**HOW TO COMPLETE THIS TASK:** Look through the listing and report every line that has "어플리케이션은" in it.

**DATASET:**

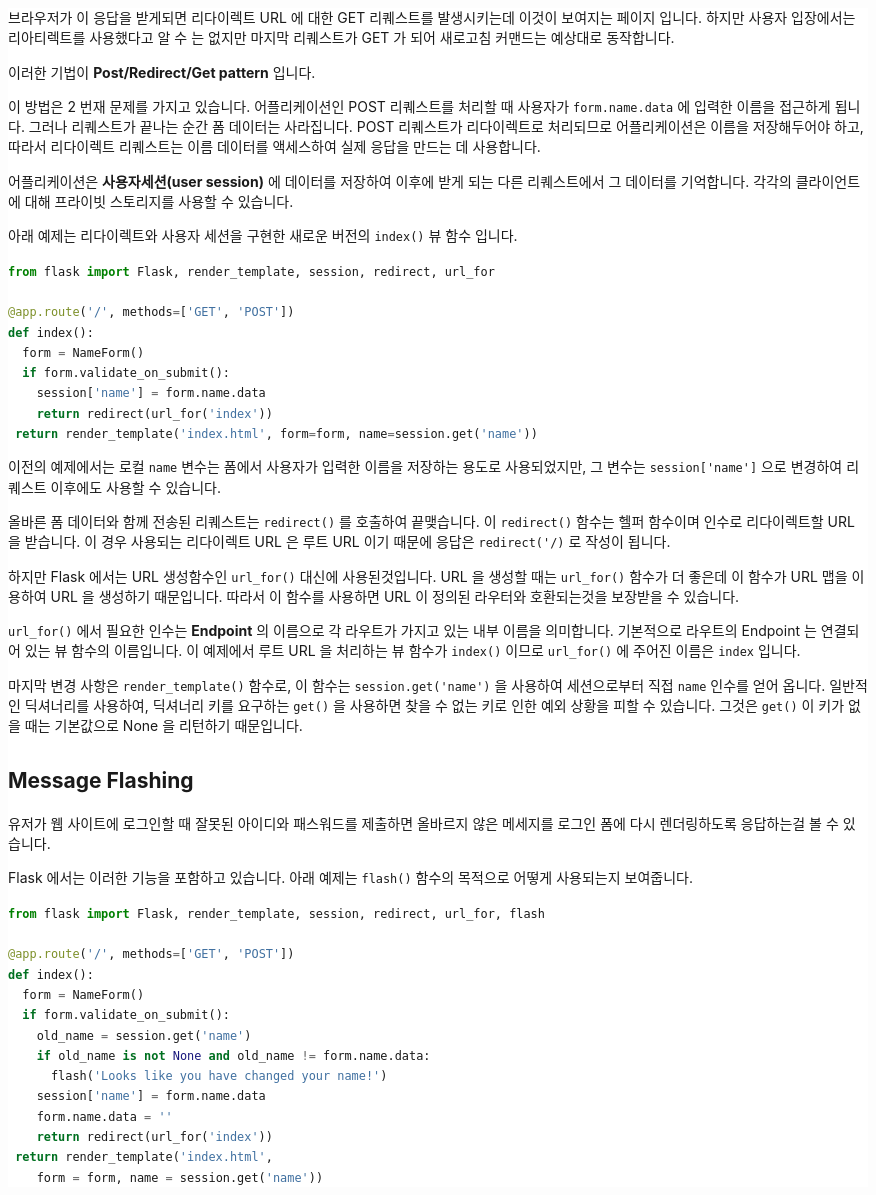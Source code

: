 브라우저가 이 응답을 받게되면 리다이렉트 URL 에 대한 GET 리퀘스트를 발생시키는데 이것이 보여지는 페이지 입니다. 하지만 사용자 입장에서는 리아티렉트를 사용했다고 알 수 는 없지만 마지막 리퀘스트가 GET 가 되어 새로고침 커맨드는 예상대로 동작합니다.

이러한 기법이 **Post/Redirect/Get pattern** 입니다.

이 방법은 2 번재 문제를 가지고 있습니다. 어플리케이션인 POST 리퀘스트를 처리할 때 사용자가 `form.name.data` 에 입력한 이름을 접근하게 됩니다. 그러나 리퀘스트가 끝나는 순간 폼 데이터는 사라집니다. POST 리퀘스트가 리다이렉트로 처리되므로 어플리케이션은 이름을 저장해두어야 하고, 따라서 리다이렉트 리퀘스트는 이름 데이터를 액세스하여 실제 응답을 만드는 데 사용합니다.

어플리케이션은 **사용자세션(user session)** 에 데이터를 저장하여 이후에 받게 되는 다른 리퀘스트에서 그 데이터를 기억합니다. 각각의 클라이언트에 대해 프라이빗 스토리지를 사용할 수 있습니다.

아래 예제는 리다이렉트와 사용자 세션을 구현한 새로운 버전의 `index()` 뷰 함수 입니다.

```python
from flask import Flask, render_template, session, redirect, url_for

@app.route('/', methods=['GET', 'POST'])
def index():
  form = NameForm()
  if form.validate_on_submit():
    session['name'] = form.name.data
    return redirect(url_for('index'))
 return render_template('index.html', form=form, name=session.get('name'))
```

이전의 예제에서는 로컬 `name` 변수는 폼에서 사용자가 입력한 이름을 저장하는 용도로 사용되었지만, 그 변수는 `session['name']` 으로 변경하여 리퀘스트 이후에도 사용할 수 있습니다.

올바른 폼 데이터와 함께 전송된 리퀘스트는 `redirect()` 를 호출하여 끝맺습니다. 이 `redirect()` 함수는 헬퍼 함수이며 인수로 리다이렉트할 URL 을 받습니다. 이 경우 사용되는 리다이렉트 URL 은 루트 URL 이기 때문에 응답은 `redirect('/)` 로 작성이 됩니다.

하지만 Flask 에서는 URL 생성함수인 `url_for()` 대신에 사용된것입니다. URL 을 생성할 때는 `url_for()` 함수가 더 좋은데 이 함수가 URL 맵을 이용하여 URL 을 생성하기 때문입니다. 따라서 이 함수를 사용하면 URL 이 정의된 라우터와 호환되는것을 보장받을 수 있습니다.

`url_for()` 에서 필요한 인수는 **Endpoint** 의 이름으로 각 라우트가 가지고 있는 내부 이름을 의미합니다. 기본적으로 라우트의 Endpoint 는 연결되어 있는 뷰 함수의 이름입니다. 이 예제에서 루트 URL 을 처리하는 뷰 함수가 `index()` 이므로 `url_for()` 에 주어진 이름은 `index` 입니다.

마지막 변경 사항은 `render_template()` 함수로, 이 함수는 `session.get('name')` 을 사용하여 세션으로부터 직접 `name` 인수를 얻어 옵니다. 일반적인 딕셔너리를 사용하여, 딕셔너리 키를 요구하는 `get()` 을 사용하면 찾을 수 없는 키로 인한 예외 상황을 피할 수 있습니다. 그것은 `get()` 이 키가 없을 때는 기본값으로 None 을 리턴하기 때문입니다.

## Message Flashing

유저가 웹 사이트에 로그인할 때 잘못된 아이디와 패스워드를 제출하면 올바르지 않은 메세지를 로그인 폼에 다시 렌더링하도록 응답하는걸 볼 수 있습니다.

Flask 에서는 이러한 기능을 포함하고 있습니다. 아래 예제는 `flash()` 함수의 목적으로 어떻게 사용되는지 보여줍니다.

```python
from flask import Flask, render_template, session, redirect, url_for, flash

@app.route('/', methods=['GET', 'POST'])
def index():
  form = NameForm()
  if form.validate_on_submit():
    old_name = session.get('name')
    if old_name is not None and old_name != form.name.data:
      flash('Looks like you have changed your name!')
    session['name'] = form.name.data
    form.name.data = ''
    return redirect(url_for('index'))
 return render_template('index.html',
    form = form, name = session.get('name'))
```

**EXERCISE RESULT:**
이 방법은 2 번재 문제를 가지고 있습니다. 어플리케이션인 POST 리퀘스트를 처리할 때 사용자가 `form.name.data` 에 입력한 이름을 접근하게 됩니다. 그러나 리퀘스트가 끝나는 순간 폼 데이터는 사라집니다. POST 리퀘스트가 리다이렉트로 처리되므로 어플리케이션은 이름을 저장해두어야 하고, 따라서 리다이렉트 리퀘스트는 이름 데이터를 액세스하여 실제 응답을 만드는 데 사용합니다.
어플리케이션은 **사용자세션(user session)** 에 데이터를 저장하여 이후에 받게 되는 다른 리퀘스트에서 그 데이터를 기억합니다. 각각의 클라이언트에 대해 프라이빗 스토리지를 사용할 수 있습니다.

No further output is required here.